**Study material:**
*** Block opens ***

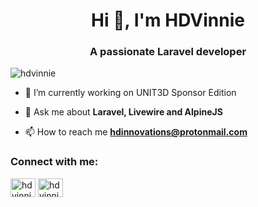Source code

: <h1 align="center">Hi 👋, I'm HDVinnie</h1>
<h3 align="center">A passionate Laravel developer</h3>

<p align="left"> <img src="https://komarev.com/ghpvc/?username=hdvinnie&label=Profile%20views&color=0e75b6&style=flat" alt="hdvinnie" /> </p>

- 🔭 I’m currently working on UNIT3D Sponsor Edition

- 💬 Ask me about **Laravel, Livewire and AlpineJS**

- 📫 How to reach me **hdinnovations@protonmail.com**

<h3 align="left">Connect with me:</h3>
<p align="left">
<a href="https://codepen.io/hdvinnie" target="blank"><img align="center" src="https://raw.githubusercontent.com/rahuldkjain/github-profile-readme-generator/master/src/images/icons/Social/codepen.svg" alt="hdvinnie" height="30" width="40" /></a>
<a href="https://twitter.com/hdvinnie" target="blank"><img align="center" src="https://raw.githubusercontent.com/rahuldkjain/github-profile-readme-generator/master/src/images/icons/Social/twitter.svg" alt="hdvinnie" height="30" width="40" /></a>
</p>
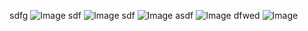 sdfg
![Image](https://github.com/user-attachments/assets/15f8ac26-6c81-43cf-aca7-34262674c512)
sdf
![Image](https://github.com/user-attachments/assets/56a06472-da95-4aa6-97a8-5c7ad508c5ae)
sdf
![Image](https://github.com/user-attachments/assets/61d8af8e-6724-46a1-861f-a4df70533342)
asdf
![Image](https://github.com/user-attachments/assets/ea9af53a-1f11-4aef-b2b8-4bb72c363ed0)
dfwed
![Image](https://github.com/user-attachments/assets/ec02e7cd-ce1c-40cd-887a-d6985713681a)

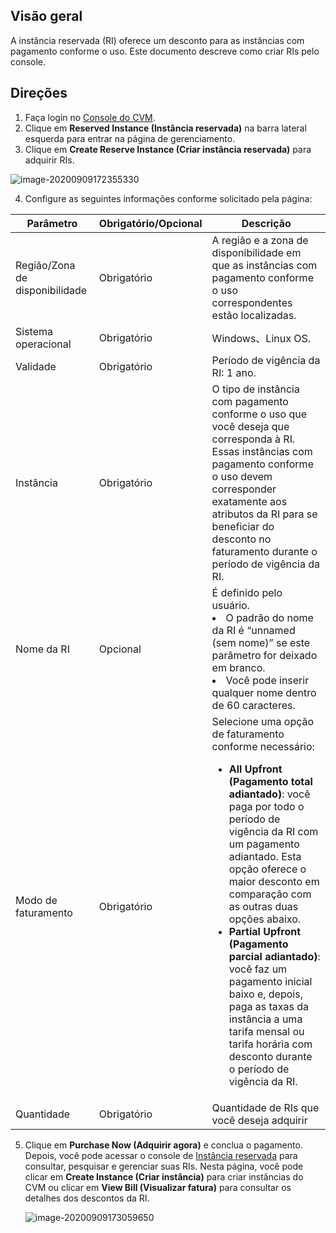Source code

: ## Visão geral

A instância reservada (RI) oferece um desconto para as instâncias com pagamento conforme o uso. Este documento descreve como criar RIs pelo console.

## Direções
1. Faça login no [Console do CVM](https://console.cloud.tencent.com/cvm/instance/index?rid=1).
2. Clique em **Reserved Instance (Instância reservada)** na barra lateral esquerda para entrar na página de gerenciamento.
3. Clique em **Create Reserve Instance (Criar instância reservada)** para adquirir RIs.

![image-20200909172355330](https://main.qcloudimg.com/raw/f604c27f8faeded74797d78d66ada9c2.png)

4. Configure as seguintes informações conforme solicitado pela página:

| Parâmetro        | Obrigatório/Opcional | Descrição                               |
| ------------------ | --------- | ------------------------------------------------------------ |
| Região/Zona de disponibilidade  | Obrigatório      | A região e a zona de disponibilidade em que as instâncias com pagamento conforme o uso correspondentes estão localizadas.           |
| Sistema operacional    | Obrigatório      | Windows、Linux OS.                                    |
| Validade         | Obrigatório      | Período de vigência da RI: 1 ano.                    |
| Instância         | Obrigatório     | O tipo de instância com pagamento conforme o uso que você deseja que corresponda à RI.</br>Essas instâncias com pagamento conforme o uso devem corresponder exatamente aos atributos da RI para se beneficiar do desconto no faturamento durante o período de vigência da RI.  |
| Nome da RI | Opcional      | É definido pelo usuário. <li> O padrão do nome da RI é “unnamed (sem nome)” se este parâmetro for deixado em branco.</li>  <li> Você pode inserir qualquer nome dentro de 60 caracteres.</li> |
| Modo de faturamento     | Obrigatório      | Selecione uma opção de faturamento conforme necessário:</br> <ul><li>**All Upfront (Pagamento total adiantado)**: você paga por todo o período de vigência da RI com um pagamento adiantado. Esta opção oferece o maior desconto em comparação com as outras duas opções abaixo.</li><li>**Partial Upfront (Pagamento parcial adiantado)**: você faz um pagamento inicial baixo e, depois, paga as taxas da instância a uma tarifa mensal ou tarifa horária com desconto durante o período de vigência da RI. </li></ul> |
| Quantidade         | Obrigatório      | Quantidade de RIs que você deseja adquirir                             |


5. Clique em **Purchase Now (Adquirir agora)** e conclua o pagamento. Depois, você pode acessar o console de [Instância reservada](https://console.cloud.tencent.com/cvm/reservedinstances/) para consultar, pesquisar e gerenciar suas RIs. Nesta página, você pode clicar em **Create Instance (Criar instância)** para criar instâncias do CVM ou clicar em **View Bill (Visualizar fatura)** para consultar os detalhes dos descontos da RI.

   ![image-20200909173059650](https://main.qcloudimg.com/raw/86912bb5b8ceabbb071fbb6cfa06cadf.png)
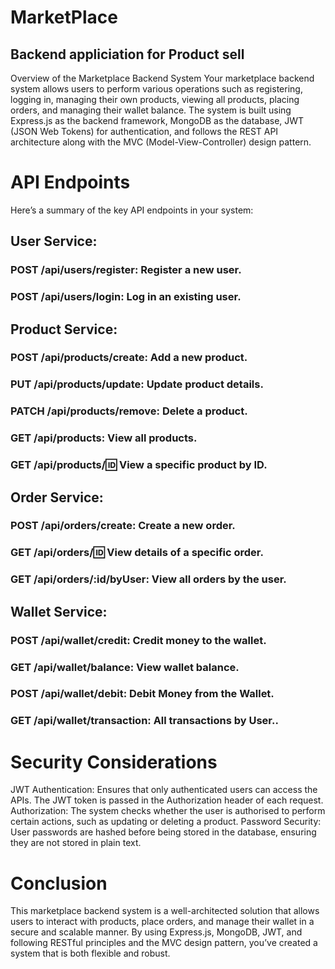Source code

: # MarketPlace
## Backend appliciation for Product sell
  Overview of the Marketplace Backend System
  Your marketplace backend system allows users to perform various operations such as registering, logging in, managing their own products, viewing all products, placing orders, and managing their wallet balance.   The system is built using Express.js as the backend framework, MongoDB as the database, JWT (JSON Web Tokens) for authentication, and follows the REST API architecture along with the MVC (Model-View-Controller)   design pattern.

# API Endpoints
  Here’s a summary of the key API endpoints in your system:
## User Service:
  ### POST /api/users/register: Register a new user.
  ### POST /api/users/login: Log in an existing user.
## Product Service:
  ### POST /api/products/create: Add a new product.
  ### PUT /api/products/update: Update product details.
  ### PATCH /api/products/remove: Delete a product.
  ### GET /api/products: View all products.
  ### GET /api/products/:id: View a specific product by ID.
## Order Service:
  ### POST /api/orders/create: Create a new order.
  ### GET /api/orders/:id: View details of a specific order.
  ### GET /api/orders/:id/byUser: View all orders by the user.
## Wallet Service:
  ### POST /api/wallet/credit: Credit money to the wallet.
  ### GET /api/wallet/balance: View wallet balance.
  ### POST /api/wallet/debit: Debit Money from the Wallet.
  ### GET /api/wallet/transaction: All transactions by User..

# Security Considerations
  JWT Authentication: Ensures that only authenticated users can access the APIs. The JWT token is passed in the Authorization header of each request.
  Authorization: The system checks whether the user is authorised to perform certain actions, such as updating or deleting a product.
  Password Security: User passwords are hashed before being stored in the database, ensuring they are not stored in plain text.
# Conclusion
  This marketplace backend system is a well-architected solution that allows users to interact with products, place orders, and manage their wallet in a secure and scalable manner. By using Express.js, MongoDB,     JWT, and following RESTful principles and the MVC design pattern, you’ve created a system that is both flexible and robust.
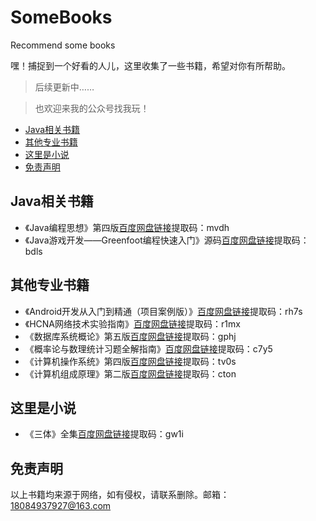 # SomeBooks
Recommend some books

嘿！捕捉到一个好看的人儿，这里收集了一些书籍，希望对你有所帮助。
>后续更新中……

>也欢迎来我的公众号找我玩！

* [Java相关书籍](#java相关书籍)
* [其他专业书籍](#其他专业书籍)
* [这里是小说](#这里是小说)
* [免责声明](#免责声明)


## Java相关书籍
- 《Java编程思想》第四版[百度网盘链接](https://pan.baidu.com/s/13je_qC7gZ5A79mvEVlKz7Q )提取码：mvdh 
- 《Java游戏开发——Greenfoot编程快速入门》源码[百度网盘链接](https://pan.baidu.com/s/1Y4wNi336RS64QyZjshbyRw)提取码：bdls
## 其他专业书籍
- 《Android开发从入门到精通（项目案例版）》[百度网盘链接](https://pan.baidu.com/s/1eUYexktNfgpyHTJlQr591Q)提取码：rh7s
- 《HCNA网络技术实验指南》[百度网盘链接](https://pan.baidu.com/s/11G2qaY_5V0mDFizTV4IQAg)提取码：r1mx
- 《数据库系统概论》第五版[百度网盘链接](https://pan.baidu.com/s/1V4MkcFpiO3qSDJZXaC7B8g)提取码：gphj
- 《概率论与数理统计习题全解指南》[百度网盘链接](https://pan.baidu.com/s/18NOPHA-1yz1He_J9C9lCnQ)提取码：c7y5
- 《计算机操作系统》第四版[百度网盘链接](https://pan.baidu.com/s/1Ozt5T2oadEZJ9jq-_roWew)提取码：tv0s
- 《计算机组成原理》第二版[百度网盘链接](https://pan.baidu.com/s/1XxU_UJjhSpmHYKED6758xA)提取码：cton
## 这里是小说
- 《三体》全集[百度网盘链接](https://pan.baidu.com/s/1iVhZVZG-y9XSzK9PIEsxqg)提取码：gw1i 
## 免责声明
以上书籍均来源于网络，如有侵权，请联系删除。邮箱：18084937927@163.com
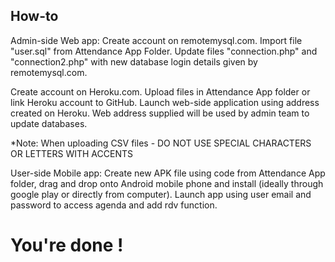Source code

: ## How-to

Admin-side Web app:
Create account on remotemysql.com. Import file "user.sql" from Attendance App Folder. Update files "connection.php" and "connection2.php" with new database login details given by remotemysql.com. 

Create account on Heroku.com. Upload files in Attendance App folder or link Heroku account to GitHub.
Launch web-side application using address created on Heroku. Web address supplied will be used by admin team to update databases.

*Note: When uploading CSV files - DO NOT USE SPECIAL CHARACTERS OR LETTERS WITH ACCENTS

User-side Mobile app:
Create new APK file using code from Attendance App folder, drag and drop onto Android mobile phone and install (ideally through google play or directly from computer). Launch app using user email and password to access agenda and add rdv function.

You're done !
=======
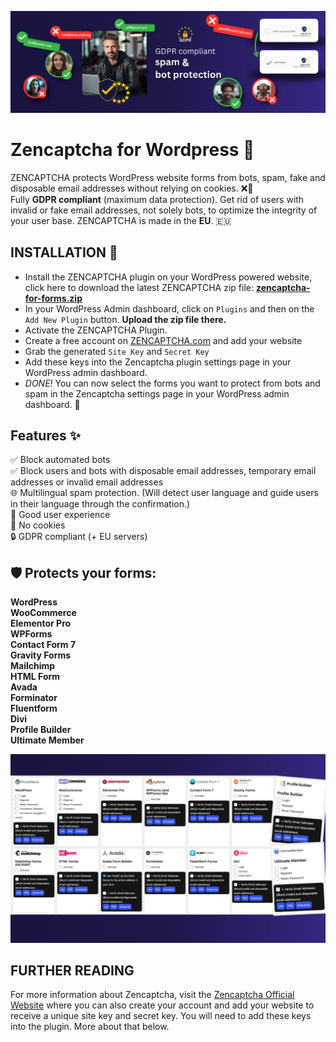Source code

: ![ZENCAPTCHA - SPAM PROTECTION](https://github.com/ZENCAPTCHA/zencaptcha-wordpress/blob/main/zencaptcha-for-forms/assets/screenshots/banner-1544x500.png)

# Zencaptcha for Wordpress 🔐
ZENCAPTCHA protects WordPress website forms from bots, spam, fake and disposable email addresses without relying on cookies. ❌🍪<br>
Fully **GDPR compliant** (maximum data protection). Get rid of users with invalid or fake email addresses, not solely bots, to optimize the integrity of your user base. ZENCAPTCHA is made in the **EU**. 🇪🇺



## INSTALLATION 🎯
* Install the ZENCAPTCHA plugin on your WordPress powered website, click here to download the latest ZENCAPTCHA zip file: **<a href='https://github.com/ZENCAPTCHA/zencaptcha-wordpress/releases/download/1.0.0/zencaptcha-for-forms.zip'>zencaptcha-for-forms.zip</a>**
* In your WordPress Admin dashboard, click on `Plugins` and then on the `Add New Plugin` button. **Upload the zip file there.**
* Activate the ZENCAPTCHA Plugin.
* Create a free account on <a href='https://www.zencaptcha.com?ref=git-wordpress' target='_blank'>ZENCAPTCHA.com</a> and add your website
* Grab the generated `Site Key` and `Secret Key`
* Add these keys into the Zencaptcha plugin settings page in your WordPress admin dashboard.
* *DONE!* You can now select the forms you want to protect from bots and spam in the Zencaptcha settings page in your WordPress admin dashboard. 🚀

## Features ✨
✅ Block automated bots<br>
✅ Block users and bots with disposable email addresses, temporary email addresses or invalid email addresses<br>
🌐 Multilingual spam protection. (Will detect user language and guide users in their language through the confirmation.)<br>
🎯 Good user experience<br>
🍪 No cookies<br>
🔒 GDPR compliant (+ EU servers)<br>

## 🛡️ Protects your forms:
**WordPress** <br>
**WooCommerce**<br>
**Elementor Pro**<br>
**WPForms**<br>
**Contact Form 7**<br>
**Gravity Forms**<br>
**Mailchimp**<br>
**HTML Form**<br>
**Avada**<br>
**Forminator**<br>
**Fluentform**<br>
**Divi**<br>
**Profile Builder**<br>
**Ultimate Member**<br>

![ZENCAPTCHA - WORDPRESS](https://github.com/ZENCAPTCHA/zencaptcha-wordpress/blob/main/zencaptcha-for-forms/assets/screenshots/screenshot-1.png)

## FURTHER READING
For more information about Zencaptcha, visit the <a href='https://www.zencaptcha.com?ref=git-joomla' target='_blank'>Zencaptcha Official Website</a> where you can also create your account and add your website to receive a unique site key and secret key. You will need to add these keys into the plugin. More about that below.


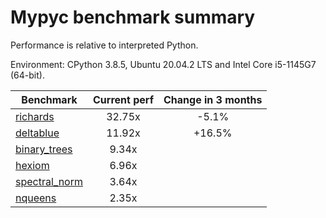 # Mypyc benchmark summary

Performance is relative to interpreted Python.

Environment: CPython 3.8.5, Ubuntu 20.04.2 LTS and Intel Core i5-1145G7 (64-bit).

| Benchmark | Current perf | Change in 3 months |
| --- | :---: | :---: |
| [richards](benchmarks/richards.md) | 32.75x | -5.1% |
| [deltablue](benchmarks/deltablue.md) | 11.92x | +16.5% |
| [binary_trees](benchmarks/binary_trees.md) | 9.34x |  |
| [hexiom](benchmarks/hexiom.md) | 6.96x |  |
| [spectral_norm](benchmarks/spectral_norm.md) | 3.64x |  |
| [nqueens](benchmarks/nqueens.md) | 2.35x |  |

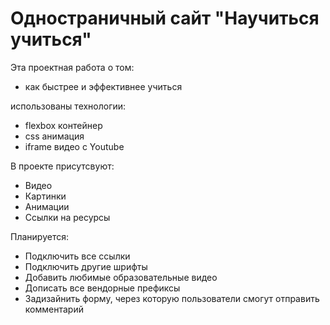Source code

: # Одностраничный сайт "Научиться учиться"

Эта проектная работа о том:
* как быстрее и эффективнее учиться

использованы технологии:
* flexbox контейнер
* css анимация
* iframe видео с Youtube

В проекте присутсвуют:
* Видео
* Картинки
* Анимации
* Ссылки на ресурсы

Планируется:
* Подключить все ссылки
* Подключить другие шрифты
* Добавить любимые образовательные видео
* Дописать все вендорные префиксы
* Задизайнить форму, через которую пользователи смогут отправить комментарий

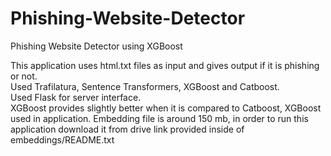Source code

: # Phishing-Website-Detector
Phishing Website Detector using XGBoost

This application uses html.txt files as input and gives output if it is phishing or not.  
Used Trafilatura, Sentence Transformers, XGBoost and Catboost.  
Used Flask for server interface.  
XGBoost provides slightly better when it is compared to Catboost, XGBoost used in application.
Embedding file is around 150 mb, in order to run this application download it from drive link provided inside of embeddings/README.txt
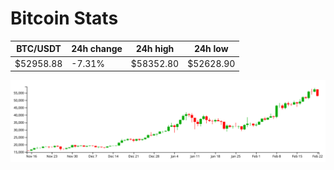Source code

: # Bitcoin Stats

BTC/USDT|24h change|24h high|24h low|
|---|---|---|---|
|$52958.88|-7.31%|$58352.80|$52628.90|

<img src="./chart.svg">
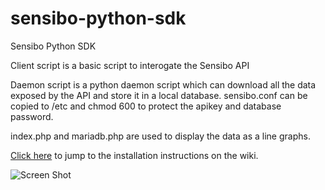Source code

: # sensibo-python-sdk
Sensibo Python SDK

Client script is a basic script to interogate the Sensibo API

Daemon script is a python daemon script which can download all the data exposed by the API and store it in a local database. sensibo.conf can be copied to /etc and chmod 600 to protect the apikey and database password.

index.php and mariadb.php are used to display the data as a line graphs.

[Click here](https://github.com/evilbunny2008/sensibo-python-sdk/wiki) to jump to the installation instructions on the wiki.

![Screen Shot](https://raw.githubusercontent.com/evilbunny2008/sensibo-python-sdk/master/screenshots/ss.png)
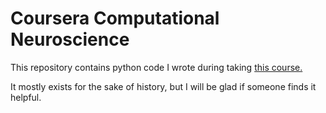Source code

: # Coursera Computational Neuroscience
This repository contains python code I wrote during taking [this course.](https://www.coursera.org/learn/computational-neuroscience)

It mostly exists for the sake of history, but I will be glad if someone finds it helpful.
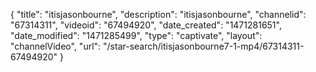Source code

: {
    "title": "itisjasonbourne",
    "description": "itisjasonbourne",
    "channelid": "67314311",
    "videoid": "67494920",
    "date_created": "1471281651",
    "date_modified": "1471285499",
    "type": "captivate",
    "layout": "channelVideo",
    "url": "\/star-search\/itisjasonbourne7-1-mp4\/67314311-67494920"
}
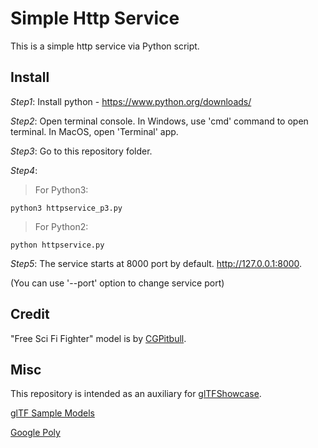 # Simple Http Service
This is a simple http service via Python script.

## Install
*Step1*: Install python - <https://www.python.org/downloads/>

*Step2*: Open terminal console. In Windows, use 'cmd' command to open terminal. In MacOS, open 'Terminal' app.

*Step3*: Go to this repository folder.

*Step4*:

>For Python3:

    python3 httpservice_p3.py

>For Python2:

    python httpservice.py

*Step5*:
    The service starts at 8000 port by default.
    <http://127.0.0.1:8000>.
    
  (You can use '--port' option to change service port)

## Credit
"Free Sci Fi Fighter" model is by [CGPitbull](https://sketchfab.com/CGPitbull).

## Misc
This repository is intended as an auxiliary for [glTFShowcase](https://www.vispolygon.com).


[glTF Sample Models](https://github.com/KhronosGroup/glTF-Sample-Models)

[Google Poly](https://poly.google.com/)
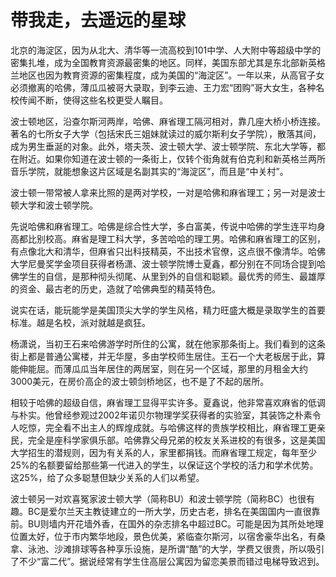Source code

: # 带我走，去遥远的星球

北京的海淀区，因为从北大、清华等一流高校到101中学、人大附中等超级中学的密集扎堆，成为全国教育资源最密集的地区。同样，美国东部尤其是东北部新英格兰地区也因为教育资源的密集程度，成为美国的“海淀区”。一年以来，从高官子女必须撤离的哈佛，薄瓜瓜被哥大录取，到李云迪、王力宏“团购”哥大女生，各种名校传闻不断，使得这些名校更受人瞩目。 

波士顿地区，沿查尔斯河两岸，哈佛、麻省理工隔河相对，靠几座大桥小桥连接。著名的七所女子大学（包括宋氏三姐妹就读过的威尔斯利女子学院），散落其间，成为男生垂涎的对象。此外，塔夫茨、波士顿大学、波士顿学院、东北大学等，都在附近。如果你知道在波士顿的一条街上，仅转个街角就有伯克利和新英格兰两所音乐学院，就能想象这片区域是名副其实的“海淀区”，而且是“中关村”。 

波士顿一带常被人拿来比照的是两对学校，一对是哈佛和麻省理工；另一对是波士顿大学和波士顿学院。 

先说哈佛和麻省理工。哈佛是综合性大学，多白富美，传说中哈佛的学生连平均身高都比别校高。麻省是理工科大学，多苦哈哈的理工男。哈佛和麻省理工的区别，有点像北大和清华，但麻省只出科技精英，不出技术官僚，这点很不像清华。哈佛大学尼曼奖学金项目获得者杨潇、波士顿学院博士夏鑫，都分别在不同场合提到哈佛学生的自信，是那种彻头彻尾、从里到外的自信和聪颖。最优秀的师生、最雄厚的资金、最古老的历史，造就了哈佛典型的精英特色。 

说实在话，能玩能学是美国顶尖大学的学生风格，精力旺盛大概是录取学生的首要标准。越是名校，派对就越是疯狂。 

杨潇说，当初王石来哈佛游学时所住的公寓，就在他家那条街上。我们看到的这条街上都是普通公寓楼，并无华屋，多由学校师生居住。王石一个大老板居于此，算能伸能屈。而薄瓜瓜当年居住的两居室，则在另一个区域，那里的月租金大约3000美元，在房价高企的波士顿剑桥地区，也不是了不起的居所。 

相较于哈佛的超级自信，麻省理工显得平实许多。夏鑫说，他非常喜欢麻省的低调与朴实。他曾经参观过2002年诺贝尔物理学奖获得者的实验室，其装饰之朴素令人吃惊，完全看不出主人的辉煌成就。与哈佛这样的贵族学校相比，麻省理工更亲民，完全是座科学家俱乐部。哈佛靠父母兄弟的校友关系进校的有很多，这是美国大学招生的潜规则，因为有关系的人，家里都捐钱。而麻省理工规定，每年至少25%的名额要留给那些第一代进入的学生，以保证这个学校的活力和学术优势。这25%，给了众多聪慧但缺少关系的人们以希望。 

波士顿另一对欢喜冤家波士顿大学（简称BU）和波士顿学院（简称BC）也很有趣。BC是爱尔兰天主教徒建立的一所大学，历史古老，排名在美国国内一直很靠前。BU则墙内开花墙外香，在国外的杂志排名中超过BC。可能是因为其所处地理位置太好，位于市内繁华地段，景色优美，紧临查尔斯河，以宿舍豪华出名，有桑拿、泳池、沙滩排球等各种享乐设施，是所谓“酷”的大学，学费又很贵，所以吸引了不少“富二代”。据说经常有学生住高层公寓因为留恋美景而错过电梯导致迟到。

*** Block closes ***

**Problem requirements:** Please output exactly the lines between the one holding "vigência da RI: 1" and the one holding "60 caracteres.</li> |" in the records above, inclusive, and nothing more.

**Task response:**
| Validade         | Obrigatório      | Período de vigência da RI: 1 ano.                    |
| Instância         | Obrigatório     | O tipo de instância com pagamento conforme o uso que você deseja que corresponda à RI.</br>Essas instâncias com pagamento conforme o uso devem corresponder exatamente aos atributos da RI para se beneficiar do desconto no faturamento durante o período de vigência da RI.  |
| Nome da RI | Opcional      | É definido pelo usuário. <li> O padrão do nome da RI é “unnamed (sem nome)” se este parâmetro for deixado em branco.</li>  <li> Você pode inserir qualquer nome dentro de 60 caracteres.</li> |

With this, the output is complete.